Skip to content

Tokenizing


Tokenization

Tokenization refers to the process of splitting a input (BigSMILES string) into indivdual terms (Atoms, Bonds, Bonding Descriptors, etc.).

Text Tokenizer

Input: BigSMILES string

Output: List of individual tokens as strings.

import bigsmiles

bigsmiles_str = "CC{[>][<]CC(C)[>][<]}CC(C)=C"

bigsmiles_split_str = bigsmiles.tokenize_text(bigsmiles_str)
print(bigsmiles_split_str)
# output: ['C', 'C', '{', '[>]', '[<]', 'C', 'C', '(', 'C', ')', '[>]', '[<]', '}', 'C', 'C', '(', 'C', ')', '=', 'C']

For more information on bigsmiles.tokenize


Class Tokenizer

Input: BigSMILES string

Output: List of Tokens.
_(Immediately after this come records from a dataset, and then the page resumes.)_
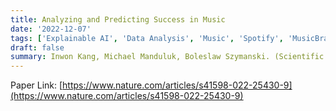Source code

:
 ```yaml
---
title: Analyzing and Predicting Success in Music
date: '2022-12-07'
tags: ['Explainable AI', 'Data Analysis', 'Music', 'Spotify', 'MusicBrainz', 'XGBoost']
draft: false
summary: Inwon Kang, Michael Manduluk, Boleslaw Szymanski. (Scientific Reports)
---
```


Paper Link: [https://www.nature.com/articles/s41598-022-25430-9](https://www.nature.com/articles/s41598-022-25430-9)
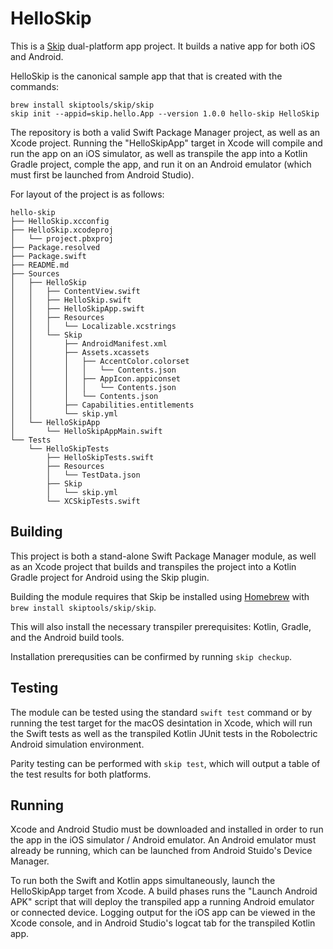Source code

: # HelloSkip

This is a [Skip](https://skip.tools) dual-platform app project.
It builds a native app for both iOS and Android.

HelloSkip is the canonical sample app that that is created
with the commands:

```shell
brew install skiptools/skip/skip
skip init --appid=skip.hello.App --version 1.0.0 hello-skip HelloSkip
```

The repository is both a valid Swift Package Manager project,
as well as an Xcode project. Running the "HelloSkipApp" target
in Xcode will compile and run the app on an iOS simulator,
as well as transpile the app into a Kotlin Gradle project,
comple the app, and run it on an Android emulator (which must first
be launched from Android Studio).

For layout of the project is as follows:

```
hello-skip
├── HelloSkip.xcconfig
├── HelloSkip.xcodeproj
│   └── project.pbxproj
├── Package.resolved
├── Package.swift
├── README.md
├── Sources
│   ├── HelloSkip
│   │   ├── ContentView.swift
│   │   ├── HelloSkip.swift
│   │   ├── HelloSkipApp.swift
│   │   ├── Resources
│   │   │   └── Localizable.xcstrings
│   │   └── Skip
│   │       ├── AndroidManifest.xml
│   │       ├── Assets.xcassets
│   │       │   ├── AccentColor.colorset
│   │       │   │   └── Contents.json
│   │       │   ├── AppIcon.appiconset
│   │       │   │   └── Contents.json
│   │       │   └── Contents.json
│   │       ├── Capabilities.entitlements
│   │       └── skip.yml
│   └── HelloSkipApp
│       └── HelloSkipAppMain.swift
└── Tests
    └── HelloSkipTests
        ├── HelloSkipTests.swift
        ├── Resources
        │   └── TestData.json
        ├── Skip
        │   └── skip.yml
        └── XCSkipTests.swift
```


## Building

This project is both a stand-alone Swift Package Manager module,
as well as an Xcode project that builds and transpiles the project
into a Kotlin Gradle project for Android using the Skip plugin.

Building the module requires that Skip be installed using
[Homebrew](https://brew.sh) with `brew install skiptools/skip/skip`.

This will also install the necessary transpiler prerequisites:
Kotlin, Gradle, and the Android build tools.

Installation prerequsities can be confirmed by running `skip checkup`.

## Testing

The module can be tested using the standard `swift test` command
or by running the test target for the macOS desintation in Xcode,
which will run the Swift tests as well as the transpiled
Kotlin JUnit tests in the Robolectric Android simulation environment.

Parity testing can be performed with `skip test`,
which will output a table of the test results for both platforms.

## Running

Xcode and Android Studio must be downloaded and installed in order to
run the app in the iOS simulator / Android emulator.
An Android emulator must already be running, which can be launched from 
Android Stuido's Device Manager.

To run both the Swift and Kotlin apps simultaneously, 
launch the HelloSkipApp target from Xcode.
A build phases runs the "Launch Android APK" script that
will deploy the transpiled app a running Android emulator or connected device.
Logging output for the iOS app can be viewed in the Xcode console, and in
Android Studio's logcat tab for the transpiled Kotlin app.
A [Token][[bigsmiles.constructors.tokenizer.Token] has two attributes:

  • Token.kind: Tokenkind (e.g., TokenKind.Atom or TokenKind.Bond) See TokenKind (enum) for more information
  • Token.value: string (e.g., 'C' or '[>]')
import bigsmiles

bigsmiles_str = "CC{[>][<]CC(C)[>][<]}CC(C)=C"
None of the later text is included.